Can Elon Musk Disrupt a Significan Part of the Global Bandwidth Business?

It has been quite some time since satellites carried a significant portion of global bandwidth. That role has been assumed by the networks of optical fiber cable circling the globe, instead.

But Elon Musk wants to shake that up in the same way he wants to shake up the auto business, satellite launch business, the Hyperloop transportation system and SolarCity, the retail solar power business.  

And make no mistake: although most of the potential impact and attention will be focused on the objective to delivering Internet access to billions of people, there are other potential disruptions for the capacity industry.

Almost lost in the reporting about the proposed new venture is the potential to challenge--as crazy as it might seem--the long haul business. In fact, Musk seems to be focusing on the possibility that, over the long term, satellite displaces much of the long haul bandwidth network business now based on undersea cables.

“The long-term potential is to be the primary means of long-distance Internet traffic and to serve people in sparsely populated areas,” said Musk.

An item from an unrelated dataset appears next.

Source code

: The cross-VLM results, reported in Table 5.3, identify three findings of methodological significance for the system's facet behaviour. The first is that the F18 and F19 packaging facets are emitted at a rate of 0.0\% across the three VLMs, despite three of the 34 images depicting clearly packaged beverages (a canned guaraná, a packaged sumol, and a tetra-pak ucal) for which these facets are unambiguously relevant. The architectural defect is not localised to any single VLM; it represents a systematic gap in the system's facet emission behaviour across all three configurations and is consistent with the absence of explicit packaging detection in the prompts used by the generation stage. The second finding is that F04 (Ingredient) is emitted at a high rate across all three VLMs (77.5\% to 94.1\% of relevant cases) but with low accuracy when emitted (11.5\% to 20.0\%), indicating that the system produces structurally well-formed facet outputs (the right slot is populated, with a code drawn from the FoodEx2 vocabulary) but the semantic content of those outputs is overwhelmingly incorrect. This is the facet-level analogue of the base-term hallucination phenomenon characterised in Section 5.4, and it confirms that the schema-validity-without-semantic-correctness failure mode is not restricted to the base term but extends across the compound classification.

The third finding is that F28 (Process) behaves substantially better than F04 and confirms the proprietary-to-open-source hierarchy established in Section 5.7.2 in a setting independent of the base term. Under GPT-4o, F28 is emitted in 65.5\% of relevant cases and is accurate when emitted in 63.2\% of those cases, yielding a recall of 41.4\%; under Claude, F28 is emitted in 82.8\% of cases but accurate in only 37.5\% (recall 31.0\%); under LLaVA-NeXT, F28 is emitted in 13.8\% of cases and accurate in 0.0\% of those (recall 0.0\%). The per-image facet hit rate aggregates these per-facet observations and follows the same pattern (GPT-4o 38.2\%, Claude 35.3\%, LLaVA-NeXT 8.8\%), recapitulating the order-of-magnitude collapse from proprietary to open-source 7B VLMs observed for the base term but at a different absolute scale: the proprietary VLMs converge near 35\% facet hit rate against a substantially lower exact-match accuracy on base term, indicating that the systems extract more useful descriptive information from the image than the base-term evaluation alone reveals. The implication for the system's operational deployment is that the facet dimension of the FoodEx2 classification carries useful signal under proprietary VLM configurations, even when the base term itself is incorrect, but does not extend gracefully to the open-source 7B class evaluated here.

That will strike some as fanciful. But this is Elon Musk. He seems to specialized in commercializing “fanciful” products.

It is a scientific fact that light travels as much as 40 percent faster through a vacuum than through an optical fiber. When that can be turned into a commercial fact (content and information with up to 40 percent less latency) is the question.

The newly-announced satellite Internet venture would feature hundreds to thousands of satellites in low earth orbit. Such LEO constellations have been proposed before (Iridium and Teledesic come to mind).

Some might be skeptical that the new venture will succeed at one of its potential business models, namely providing retail Internet access to billions of people globally. Iridium and Teledesic, other touted LEO satellite networks, did not get off the ground, or survive.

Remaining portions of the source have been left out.